First, consider the case of \(K = 1\), specifically \((N, K, L) = (4, 1, 26)\).

• In this case, all characters must be different.
• Therefore, the answer is calculated as \(26 \times 25 \times 24 \times 23\).

Next, consider the case of \(K = 2\), specifically \((N, K, L) = (4, 2, 26)\).

• Of course, if all characters are different, it clearly satisfies the condition.
• But what about other cases?
  • For instance, in the string java, the subsequences of the 1st, 2nd characters and the 1st, 4th characters are the same, not satisfying the condition.
  • Similarly, in the string kiss, the subsequences of the 1st, 3rd characters and the 1st, 4th characters are the same, not satisfying the condition.
• Thinking this way, it becomes clear that most cases do not satisfy the condition.
• However, upon further consideration, it is found that cases where only the first and last characters are the same, such as aqua, are exceptions.
• Therefore, the answer is calculated as \(26 \times 25 \times 24 \times 24\).

Let’s think about why only the cases where the first and last characters are the same are exceptions.

• Assume the \(a\)-th and \(b\)-th characters are the same \((a < b)\).
• If \(a \neq 1\), the subsequences of the 1st, \(a\)-th characters and the 1st, \(b\)-th characters are the same, not satisfying the condition.
• If \(b \neq N\), the subsequences of the \(a\)-th, \(N\)-th characters and the \(b\)-th, \(N\)-th characters are the same, not satisfying the condition.
• However, if \((a, b) = (1, N)\), such subsequences cannot be formed, making it an exception.

Can we apply this reasoning to the case of \(K=3\)?

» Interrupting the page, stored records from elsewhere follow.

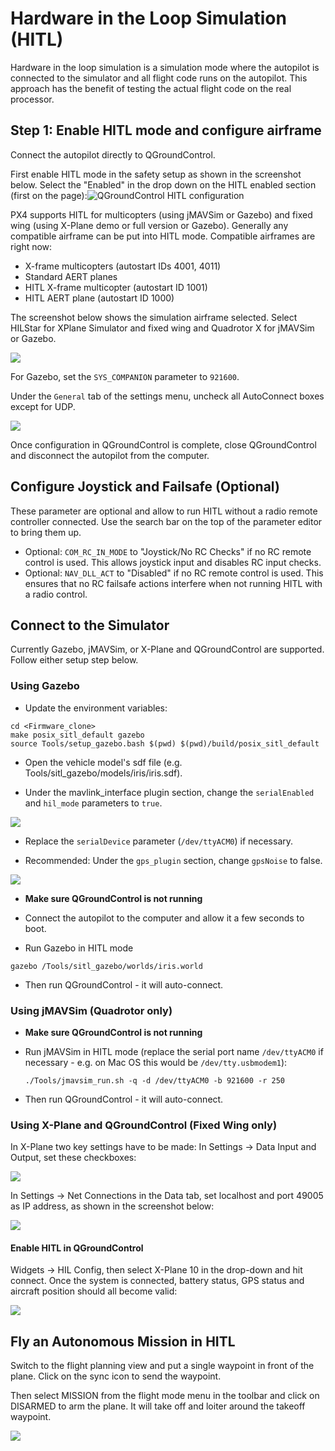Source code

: # Hardware in the Loop Simulation \(HITL\)

Hardware in the loop simulation is a simulation mode where the autopilot is connected to the simulator and all flight code runs on the autopilot. This approach has the benefit of testing the actual flight code on the real processor.

## Step 1: Enable HITL mode and configure airframe

Connect the autopilot directly to QGroundControl.

First enable HITL mode in the safety setup as shown in the screenshot below. Select the "Enabled" in the drop down on the HITL enabled section \(first on the page\):![QGroundControl HITL configuration](../../assets/qgc_hitl_config.png)

PX4 supports HITL for multicopters \(using jMAVSim or Gazebo\) and fixed wing \(using X-Plane demo or full version or Gazebo\). Generally any compatible airframe can be put into HITL mode. Compatible airframes are right now:

* X-frame multicopters \(autostart IDs 4001, 4011\)
* Standard AERT planes
* HITL X-frame multicopter \(autostart ID 1001\)
* HITL AERT plane \(autostart ID 1000\)

The screenshot below shows the simulation airframe selected. Select HILStar for XPlane Simulator and fixed wing and Quadrotor X for jMAVSim or Gazebo.

![](../../assets/gcs/qgc_hil_config.png)

For Gazebo, set the `SYS_COMPANION` parameter to `921600`. 

Under the `General` tab of the settings menu, uncheck all AutoConnect boxes except for UDP. 

![](../../assets/sim/QGC_AutoConnect.png)

Once configuration in QGroundControl is complete, close QGroundControl and disconnect the autopilot from the computer. 

## Configure Joystick and Failsafe \(Optional\)

These parameter are optional and allow to run HITL without a radio remote controller connected. Use the search bar on the top of the parameter editor to bring them up.

* Optional: `COM_RC_IN_MODE` to "Joystick/No RC Checks" if no RC remote control is used. This allows joystick input and disables RC input checks.
* Optional: `NAV_DLL_ACT` to "Disabled" if no RC remote control is used. This ensures that no RC failsafe actions interfere when not running HITL with a radio control.

## Connect to the Simulator

Currently Gazebo, jMAVSim, or X-Plane and QGroundControl are supported. Follow either setup step below.

### Using Gazebo
* Update the environment variables: 
``` 
cd <Firmware_clone>
make posix_sitl_default gazebo
source Tools/setup_gazebo.bash $(pwd) $(pwd)/build/posix_sitl_default
```

* Open the vehicle model's sdf file (e.g. Tools/sitl_gazebo/models/iris/iris.sdf). 

* Under the mavlink_interface plugin section, change the `serialEnabled` and `hil_mode` parameters to `true`. 

![](../../assets/sim/hil_params.png)

* Replace the `serialDevice` parameter (`/dev/ttyACM0`) if necessary.

* Recommended: Under the `gps_plugin` section, change `gpsNoise` to false.

![](../../assets/sim/gps_plugin_param.png)

* **Make sure QGroundControl is not running**

* Connect the autopilot to the computer and allow it a few seconds to boot.

* Run Gazebo in HITL mode 
```
gazebo /Tools/sitl_gazebo/worlds/iris.world
```
* Then run QGroundControl - it will auto-connect.

### Using jMAVSim \(Quadrotor only\)

* **Make sure QGroundControl is not running**
* Run jMAVSim in HITL mode \(replace the serial port name `/dev/ttyACM0` if necessary - e.g. on Mac OS this would be `/dev/tty.usbmodem1`\):

  ```
  ./Tools/jmavsim_run.sh -q -d /dev/ttyACM0 -b 921600 -r 250
  ```

* Then run QGroundControl - it will auto-connect.

### Using X-Plane and QGroundControl \(Fixed Wing only\)

In X-Plane two key settings have to be made: In Settings -&gt; Data Input and Output, set these checkboxes:

![](../../assets/gcs/xplane_data_config.png)

In Settings -&gt; Net Connections in the Data tab, set localhost and port 49005 as IP address, as shown in the screenshot below:

![](../../assets/gcs/xplane_net_config.png)

#### Enable HITL in QGroundControl

Widgets -&gt; HIL Config, then select X-Plane 10 in the drop-down and hit connect. Once the system is connected, battery status, GPS status and aircraft position should all become valid:

![](../../assets/gcs/qgc_sim_run.png)

## Fly an Autonomous Mission in HITL

Switch to the flight planning view and put a single waypoint in front of the plane. Click on the sync icon to send the waypoint.

Then select MISSION from the flight mode menu in the toolbar and click on DISARMED to arm the plane. It will take off and loiter around the takeoff waypoint.

![](../../assets/gcs/qgc_sim_mission.png)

• Assume the \(a\)-th and \(b\)-th characters are the same \((a < b)\).
  • If \(a \geq 3\), the subsequences of the 1st, 2nd, \(a\)-th characters and the 1st, 2nd, \(b\)-th characters are the same, not satisfying the condition.
  • If \(b \leq N - 2\), the subsequences of the \(a\)-th, \((N-1)\)-th, \(N\)-th characters and the \(b\)-th, \((N-1)\)-th, \(N\)-th characters are the same, not satisfying the condition.
  • If \(a \geq 2\) and \(b \leq N - 1\), the subsequences of the 1st, \(a\)-th, \(N\)-th characters and the 1st, \(b\)-th, \(N\)-th characters are the same, not satisfying the condition.
• Other strings such as pasta or stars seem to satisfy the condition.
• Let’s summarize the aforementioned three conditions.
  • In summary, it is found that the condition is not satisfied when \(b-a \leq N-3\).
  • In other words, the condition is not satisfied when the interval between two identical characters is less than \(N-3\) characters.

This brings us very close to Step 1. With this line of reasoning, solving for \(K \geq 4\) should not be too difficult.

In competitive programming, considering how the answer changes with small inputs can naturally lead to solving the problem. This technique is frequently used in ARC, so I recommend remembering it.